**WORK TASK**
Your task is to transcribe each record exactly and to omit every image.

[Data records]
=-=-=-=-=
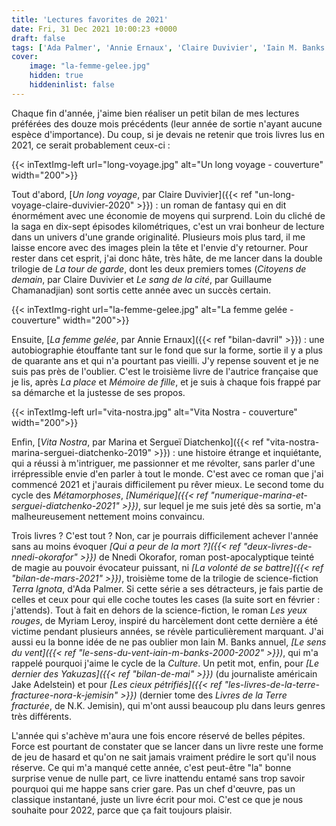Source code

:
 ```yaml
---
title: 'Lectures favorites de 2021'
date: Fri, 31 Dec 2021 10:00:23 +0000
draft: false
tags: ['Ada Palmer', 'Annie Ernaux', 'Claire Duvivier', 'Iain M. Banks', 'Jake Adelstein', 'Les métamorphoses', 'Listes', 'Marina & Sergueï Diatchenko', 'Myriam Leroy', 'N.K. Jemisin', 'Nnedi Okorafor', 'Non-fiction', 'Roman', 'SFFF', Le Bélial', Aux Forges de Vulcain, Folio, L'Atalante, Le Livre de Poche, Points, Nouveaux Millénaires]
cover: 
    image: "la-femme-gelee.jpg"
    hidden: true
    hiddeninlist: false
---
```


Chaque fin d'année, j'aime bien réaliser un petit bilan de mes lectures préférées des douze mois précédents (leur année de sortie n'ayant aucune espèce d'importance). Du coup, si je devais ne retenir que trois livres lus en 2021, ce serait probablement ceux-ci :

{{< inTextImg-left url="long-voyage.jpg" alt="Un long voyage - couverture" width="200">}} 

Tout d'abord, [_Un long voyage_, par Claire Duvivier]({{< ref "un-long-voyage-claire-duvivier-2020" >}}) : un roman de fantasy qui en dit énormément avec une économie de moyens qui surprend. Loin du cliché de la saga en dix-sept épisodes kilométriques, c'est un vrai bonheur de lecture dans un univers d'une grande originalité. Plusieurs mois plus tard, il me laisse encore avec des images plein la tête et l'envie d'y retourner. Pour rester dans cet esprit, j'ai donc hâte, très hâte, de me lancer dans la double trilogie de _La tour de garde_, dont les deux premiers tomes (_Citoyens de demain_, par Claire Duvivier et _Le sang de la cité_, par Guillaume Chamanadjian) sont sortis cette année avec un succès certain.

{{< inTextImg-right url="la-femme-gelee.jpg" alt="La femme gelée - couverture" width="200">}} 

Ensuite, [_La femme gelée_, par Annie Ernaux]({{< ref "bilan-davril" >}}) : une autobiographie étouffante tant sur le fond que sur la forme, sortie il y a plus de quarante ans et qui n'a pourtant pas vieilli. J'y repense souvent et je ne suis pas près de l'oublier. C'est le troisième livre de l'autrice française que je lis, après _La place_ et _Mémoire de fille_, et je suis à chaque fois frappé par sa démarche et la justesse de ses propos.

{{< inTextImg-left url="vita-nostra.jpg" alt="Vita Nostra - couverture" width="200">}} 

Enfin, [_Vita Nostra_, par Marina et Sergueï Diatchenko]({{< ref "vita-nostra-marina-serguei-diatchenko-2019" >}}) : une histoire étrange et inquiétante, qui a réussi à m'intriguer, me passionner et me révolter, sans parler d'une irrépressible envie d'en parler à tout le monde. C'est avec ce roman que j'ai commencé 2021 et j'aurais difficilement pu rêver mieux. Le second tome du cycle des _Métamorphoses_, _[Numérique]({{< ref "numerique-marina-et-serguei-diatchenko-2021" >}})_, sur lequel je me suis jeté dès sa sortie, m'a malheureusement nettement moins convaincu.

Trois livres ? C'est tout ? Non, car je pourrais difficilement achever l'année sans au moins évoquer _[Qui a peur de la mort ?]({{< ref "deux-livres-de-nnedi-okorafor" >}})_ de Nnedi Okorafor, roman post-apocalyptique teinté de magie au pouvoir évocateur puissant, ni _[La volonté de se battre]({{< ref "bilan-de-mars-2021" >}})_, troisième tome de la trilogie de science-fiction _Terra Ignota_, d'Ada Palmer. Si cette série a ses détracteurs, je fais partie de celles et ceux pour qui elle coche toutes les cases (la suite sort en février : j'attends). Tout à fait en dehors de la science-fiction, le roman _Les yeux rouges_, de Myriam Leroy, inspiré du harcèlement dont cette dernière a été victime pendant plusieurs années, se révèle particulièrement marquant. J'ai aussi eu la bonne idée de ne pas oublier mon Iain M. Banks annuel, _[Le sens du vent]({{< ref "le-sens-du-vent-iain-m-banks-2000-2002" >}})_, qui m'a rappelé pourquoi j'aime le cycle de la _Culture_. Un petit mot, enfin, pour _[Le dernier des Yakuzas]({{< ref "bilan-de-mai" >}})_ (du journaliste américain Jake Adelstein) et pour _[Les cieux pétrifiés]({{< ref "les-livres-de-la-terre-fracturee-nora-k-jemisin" >}})_ (dernier tome des _Livres de la Terre fracturée_, de N.K. Jemisin), qui m'ont aussi beaucoup plu dans leurs genres très différents.

L'année qui s'achève m'aura une fois encore réservé de belles pépites. Force est pourtant de constater que se lancer dans un livre reste une forme de jeu de hasard et qu'on ne sait jamais vraiment prédire le sort qu'il nous réserve. Ce qui m'a manqué cette année, c'est peut-être "la" bonne surprise venue de nulle part, ce livre inattendu entamé sans trop savoir pourquoi qui me happe sans crier gare. Pas un chef d'œuvre, pas un classique instantané, juste un livre écrit pour moi. C'est ce que je nous souhaite pour 2022, parce que ça fait toujours plaisir.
=-=-=-=-=
**PROBLEM SOLUTION**
Source code

:
 ```yaml
---
title: 'Lectures favorites de 2021'
date: Fri, 31 Dec 2021 10:00:23 +0000
draft: false
tags: ['Ada Palmer', 'Annie Ernaux', 'Claire Duvivier', 'Iain M. Banks', 'Jake Adelstein', 'Les métamorphoses', 'Listes', 'Marina & Sergueï Diatchenko', 'Myriam Leroy', 'N.K. Jemisin', 'Nnedi Okorafor', 'Non-fiction', 'Roman', 'SFFF', Le Bélial', Aux Forges de Vulcain, Folio, L'Atalante, Le Livre de Poche, Points, Nouveaux Millénaires]
cover: 
    image: "la-femme-gelee.jpg"
    hidden: true
    hiddeninlist: false
---
```


Chaque fin d'année, j'aime bien réaliser un petit bilan de mes lectures préférées des douze mois précédents (leur année de sortie n'ayant aucune espèce d'importance). Du coup, si je devais ne retenir que trois livres lus en 2021, ce serait probablement ceux-ci :

{{< inTextImg-left url="long-voyage.jpg" alt="Un long voyage - couverture" width="200">}} 

Tout d'abord, [_Un long voyage_, par Claire Duvivier]({{< ref "un-long-voyage-claire-duvivier-2020" >}}) : un roman de fantasy qui en dit énormément avec une économie de moyens qui surprend. Loin du cliché de la saga en dix-sept épisodes kilométriques, c'est un vrai bonheur de lecture dans un univers d'une grande originalité. Plusieurs mois plus tard, il me laisse encore avec des images plein la tête et l'envie d'y retourner. Pour rester dans cet esprit, j'ai donc hâte, très hâte, de me lancer dans la double trilogie de _La tour de garde_, dont les deux premiers tomes (_Citoyens de demain_, par Claire Duvivier et _Le sang de la cité_, par Guillaume Chamanadjian) sont sortis cette année avec un succès certain.

{{< inTextImg-right url="la-femme-gelee.jpg" alt="La femme gelée - couverture" width="200">}} 

Ensuite, [_La femme gelée_, par Annie Ernaux]({{< ref "bilan-davril" >}}) : une autobiographie étouffante tant sur le fond que sur la forme, sortie il y a plus de quarante ans et qui n'a pourtant pas vieilli. J'y repense souvent et je ne suis pas près de l'oublier. C'est le troisième livre de l'autrice française que je lis, après _La place_ et _Mémoire de fille_, et je suis à chaque fois frappé par sa démarche et la justesse de ses propos.

{{< inTextImg-left url="vita-nostra.jpg" alt="Vita Nostra - couverture" width="200">}} 

Enfin, [_Vita Nostra_, par Marina et Sergueï Diatchenko]({{< ref "vita-nostra-marina-serguei-diatchenko-2019" >}}) : une histoire étrange et inquiétante, qui a réussi à m'intriguer, me passionner et me révolter, sans parler d'une irrépressible envie d'en parler à tout le monde. C'est avec ce roman que j'ai commencé 2021 et j'aurais difficilement pu rêver mieux. Le second tome du cycle des _Métamorphoses_, _[Numérique]({{< ref "numerique-marina-et-serguei-diatchenko-2021" >}})_, sur lequel je me suis jeté dès sa sortie, m'a malheureusement nettement moins convaincu.

Trois livres ? C'est tout ? Non, car je pourrais difficilement achever l'année sans au moins évoquer _[Qui a peur de la mort ?]({{< ref "deux-livres-de-nnedi-okorafor" >}})_ de Nnedi Okorafor, roman post-apocalyptique teinté de magie au pouvoir évocateur puissant, ni _[La volonté de se battre]({{< ref "bilan-de-mars-2021" >}})_, troisième tome de la trilogie de science-fiction _Terra Ignota_, d'Ada Palmer. Si cette série a ses détracteurs, je fais partie de celles et ceux pour qui elle coche toutes les cases (la suite sort en février : j'attends). Tout à fait en dehors de la science-fiction, le roman _Les yeux rouges_, de Myriam Leroy, inspiré du harcèlement dont cette dernière a été victime pendant plusieurs années, se révèle particulièrement marquant. J'ai aussi eu la bonne idée de ne pas oublier mon Iain M. Banks annuel, _[Le sens du vent]({{< ref "le-sens-du-vent-iain-m-banks-2000-2002" >}})_, qui m'a rappelé pourquoi j'aime le cycle de la _Culture_. Un petit mot, enfin, pour _[Le dernier des Yakuzas]({{< ref "bilan-de-mai" >}})_ (du journaliste américain Jake Adelstein) et pour _[Les cieux pétrifiés]({{< ref "les-livres-de-la-terre-fracturee-nora-k-jemisin" >}})_ (dernier tome des _Livres de la Terre fracturée_, de N.K. Jemisin), qui m'ont aussi beaucoup plu dans leurs genres très différents.

L'année qui s'achève m'aura une fois encore réservé de belles pépites. Force est pourtant de constater que se lancer dans un livre reste une forme de jeu de hasard et qu'on ne sait jamais vraiment prédire le sort qu'il nous réserve. Ce qui m'a manqué cette année, c'est peut-être "la" bonne surprise venue de nulle part, ce livre inattendu entamé sans trop savoir pourquoi qui me happe sans crier gare. Pas un chef d'œuvre, pas un classique instantané, juste un livre écrit pour moi. C'est ce que je nous souhaite pour 2022, parce que ça fait toujours plaisir.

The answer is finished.